____ EXCERPTED DATA
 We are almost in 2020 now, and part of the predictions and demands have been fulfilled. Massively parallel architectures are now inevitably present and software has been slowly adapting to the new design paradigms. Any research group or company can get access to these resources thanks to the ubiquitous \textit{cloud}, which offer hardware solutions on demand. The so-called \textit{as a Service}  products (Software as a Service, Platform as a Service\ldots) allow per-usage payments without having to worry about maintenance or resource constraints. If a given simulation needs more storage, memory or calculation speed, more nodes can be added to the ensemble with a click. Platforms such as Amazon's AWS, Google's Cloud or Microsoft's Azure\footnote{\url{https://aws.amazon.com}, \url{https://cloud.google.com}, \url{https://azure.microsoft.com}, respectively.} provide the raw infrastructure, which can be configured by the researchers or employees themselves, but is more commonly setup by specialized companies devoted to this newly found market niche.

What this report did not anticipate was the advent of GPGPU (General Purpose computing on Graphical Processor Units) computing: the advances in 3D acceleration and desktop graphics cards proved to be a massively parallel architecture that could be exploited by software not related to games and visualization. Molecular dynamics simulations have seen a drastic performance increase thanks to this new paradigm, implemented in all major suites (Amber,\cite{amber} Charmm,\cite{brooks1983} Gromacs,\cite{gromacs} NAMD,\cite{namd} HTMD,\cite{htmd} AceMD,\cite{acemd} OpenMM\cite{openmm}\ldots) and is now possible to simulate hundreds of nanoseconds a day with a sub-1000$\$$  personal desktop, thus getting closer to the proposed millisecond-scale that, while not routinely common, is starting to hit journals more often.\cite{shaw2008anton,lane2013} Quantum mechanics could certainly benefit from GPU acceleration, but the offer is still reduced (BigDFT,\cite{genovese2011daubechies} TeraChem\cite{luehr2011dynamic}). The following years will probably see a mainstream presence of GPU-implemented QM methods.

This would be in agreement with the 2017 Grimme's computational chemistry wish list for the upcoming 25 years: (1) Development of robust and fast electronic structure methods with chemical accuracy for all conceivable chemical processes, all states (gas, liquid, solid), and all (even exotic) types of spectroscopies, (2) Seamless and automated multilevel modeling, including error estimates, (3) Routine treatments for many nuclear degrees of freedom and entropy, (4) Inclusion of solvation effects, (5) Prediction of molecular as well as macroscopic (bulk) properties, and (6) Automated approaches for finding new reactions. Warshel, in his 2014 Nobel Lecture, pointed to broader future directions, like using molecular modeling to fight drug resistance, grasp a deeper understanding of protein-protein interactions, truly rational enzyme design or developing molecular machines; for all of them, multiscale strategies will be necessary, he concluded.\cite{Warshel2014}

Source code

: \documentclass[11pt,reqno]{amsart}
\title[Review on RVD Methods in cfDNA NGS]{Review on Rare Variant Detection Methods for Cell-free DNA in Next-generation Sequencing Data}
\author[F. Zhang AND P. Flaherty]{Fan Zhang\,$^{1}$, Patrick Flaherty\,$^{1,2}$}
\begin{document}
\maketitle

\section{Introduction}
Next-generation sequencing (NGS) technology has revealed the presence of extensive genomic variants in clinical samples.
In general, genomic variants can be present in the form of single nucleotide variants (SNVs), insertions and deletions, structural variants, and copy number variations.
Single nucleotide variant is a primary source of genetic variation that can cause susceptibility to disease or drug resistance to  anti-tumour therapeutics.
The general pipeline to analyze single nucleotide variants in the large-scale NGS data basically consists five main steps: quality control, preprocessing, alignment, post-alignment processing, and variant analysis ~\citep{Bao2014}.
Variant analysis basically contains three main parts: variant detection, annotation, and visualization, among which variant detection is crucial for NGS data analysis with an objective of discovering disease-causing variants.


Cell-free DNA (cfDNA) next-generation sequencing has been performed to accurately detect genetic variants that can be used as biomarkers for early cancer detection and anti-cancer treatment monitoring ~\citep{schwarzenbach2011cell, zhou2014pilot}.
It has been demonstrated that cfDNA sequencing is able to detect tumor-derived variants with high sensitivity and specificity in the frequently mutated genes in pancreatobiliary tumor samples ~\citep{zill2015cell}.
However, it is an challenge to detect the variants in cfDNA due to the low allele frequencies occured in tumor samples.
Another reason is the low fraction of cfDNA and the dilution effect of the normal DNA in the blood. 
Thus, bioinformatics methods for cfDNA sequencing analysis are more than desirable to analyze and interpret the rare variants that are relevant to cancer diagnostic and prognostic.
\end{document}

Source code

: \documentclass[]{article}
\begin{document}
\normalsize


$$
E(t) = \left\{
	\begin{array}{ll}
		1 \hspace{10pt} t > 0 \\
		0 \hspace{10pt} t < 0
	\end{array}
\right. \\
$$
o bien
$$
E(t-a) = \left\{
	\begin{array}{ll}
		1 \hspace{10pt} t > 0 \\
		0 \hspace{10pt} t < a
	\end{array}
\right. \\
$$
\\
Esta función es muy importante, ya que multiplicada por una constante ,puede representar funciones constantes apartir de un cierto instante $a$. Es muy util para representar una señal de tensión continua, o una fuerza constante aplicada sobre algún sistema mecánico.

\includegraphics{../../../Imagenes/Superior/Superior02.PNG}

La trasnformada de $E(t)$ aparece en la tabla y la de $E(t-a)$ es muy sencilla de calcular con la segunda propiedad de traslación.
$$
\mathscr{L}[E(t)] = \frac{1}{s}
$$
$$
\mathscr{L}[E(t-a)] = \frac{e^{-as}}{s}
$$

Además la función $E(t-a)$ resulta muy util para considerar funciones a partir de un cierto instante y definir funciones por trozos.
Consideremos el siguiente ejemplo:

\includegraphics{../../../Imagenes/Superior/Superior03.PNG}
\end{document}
________
EXERCISE PROMPT: Extract each line from the entries above that contains the string "cierto".

TASK SOLUTION:
Esta función es muy importante, ya que multiplicada por una constante ,puede representar funciones constantes apartir de un cierto instante $a$. Es muy util para representar una señal de tensión continua, o una fuerza constante aplicada sobre algún sistema mecánico.
Además la función $E(t-a)$ resulta muy util para considerar funciones a partir de un cierto instante y definir funciones por trozos.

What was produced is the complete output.